2. Your romantic partner
You fear losing your partner, whether it's to someone else or just because s/he's tired of you. Some people, ironically, increase the chances of their partner leaving by being clingy. Might any of the following be more likely to help you keep your partner?
- Making fewer demands.
- Listening better.
- Doing more of the things together that both of you enjoy, fewer of the things that you don’t. For example, one of my clients has tried mightily for a decade to improve his marriage’s sex life to no avail. Now 38, he’s decided to accept his marginal sex life as immutable and to spend more time with his wife doing what they enjoy: parenting, chatting, going out to dinner, and playing golf.
Sometimes, hoarding can be borne, in part, from fear of losing material possessions. Even if you're not a hoarder but merely like to have lots of stuff, might it help to remind yourself that much of it may not be as important as you have thought? Like all those coffee-table books and old National Geographics, or even those dishes that your grandparent bequeathed to you. And, of course, if you really need some item later, you can usually replace it, often with something you’ll like even better.

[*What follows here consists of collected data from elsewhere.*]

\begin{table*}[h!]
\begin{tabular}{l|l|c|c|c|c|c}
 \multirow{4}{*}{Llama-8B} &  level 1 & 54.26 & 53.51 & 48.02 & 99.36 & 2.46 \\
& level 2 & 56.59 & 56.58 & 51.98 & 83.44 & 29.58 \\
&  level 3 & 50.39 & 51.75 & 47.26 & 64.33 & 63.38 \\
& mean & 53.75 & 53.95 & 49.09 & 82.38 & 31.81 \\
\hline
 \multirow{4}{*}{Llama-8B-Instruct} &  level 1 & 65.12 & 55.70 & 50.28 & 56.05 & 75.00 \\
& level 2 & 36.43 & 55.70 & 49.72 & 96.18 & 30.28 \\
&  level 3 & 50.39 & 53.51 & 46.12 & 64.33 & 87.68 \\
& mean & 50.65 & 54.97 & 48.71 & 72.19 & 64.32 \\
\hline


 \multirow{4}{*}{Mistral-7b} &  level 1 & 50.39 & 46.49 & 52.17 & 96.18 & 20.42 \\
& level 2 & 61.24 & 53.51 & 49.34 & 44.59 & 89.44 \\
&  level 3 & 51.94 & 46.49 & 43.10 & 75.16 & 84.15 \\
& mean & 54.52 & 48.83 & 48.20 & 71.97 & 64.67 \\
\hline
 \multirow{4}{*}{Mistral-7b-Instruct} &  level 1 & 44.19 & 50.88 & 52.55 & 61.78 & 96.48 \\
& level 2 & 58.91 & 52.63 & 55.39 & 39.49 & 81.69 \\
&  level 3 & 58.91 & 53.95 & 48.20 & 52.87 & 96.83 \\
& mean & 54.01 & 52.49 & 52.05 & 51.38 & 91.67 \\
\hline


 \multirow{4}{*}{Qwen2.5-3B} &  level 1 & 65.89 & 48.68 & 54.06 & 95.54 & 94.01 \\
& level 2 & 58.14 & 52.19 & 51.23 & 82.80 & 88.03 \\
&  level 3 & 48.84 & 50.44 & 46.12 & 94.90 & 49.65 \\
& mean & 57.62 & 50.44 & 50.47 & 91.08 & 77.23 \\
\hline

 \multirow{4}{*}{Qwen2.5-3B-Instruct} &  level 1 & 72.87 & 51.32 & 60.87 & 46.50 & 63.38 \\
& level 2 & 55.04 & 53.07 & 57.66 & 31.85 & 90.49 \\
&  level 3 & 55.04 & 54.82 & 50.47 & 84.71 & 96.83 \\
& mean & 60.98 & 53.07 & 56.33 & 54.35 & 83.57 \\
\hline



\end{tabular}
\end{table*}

Some people eat very quickly. That can be just an example of their tendency to do everything quickly. But eating fast could also be borne, at least in part, of the prehistoric tendency, today manifest in most dogs, to wolf down food as quickly as possible so as to avoid some other animal snatching it. Are you losing out on much of eating’s pleasure by eating too quickly?
5. Your life
As people get older, they see some of their physical or mental abilities declining. Some people get overly dispirited or worried about that, thereby, ironically, tainting the time they have left. Easier said than done, but might you find it worth the effort to focus on the positive: what you still can do, perhaps using the fear of life slipping away to motivate you to make the most of each hour, maybe even each minute?
Fear of missing out can be a positive force: motivating us to grab as much of life’s good as possible. But it can also lead to poor judgment. That may be especially true in this variant of FOMO: fear of losing what you already have. Does reviewing the examples in this post remind you of anything that you want to do differently?
I read this aloud on YouTube.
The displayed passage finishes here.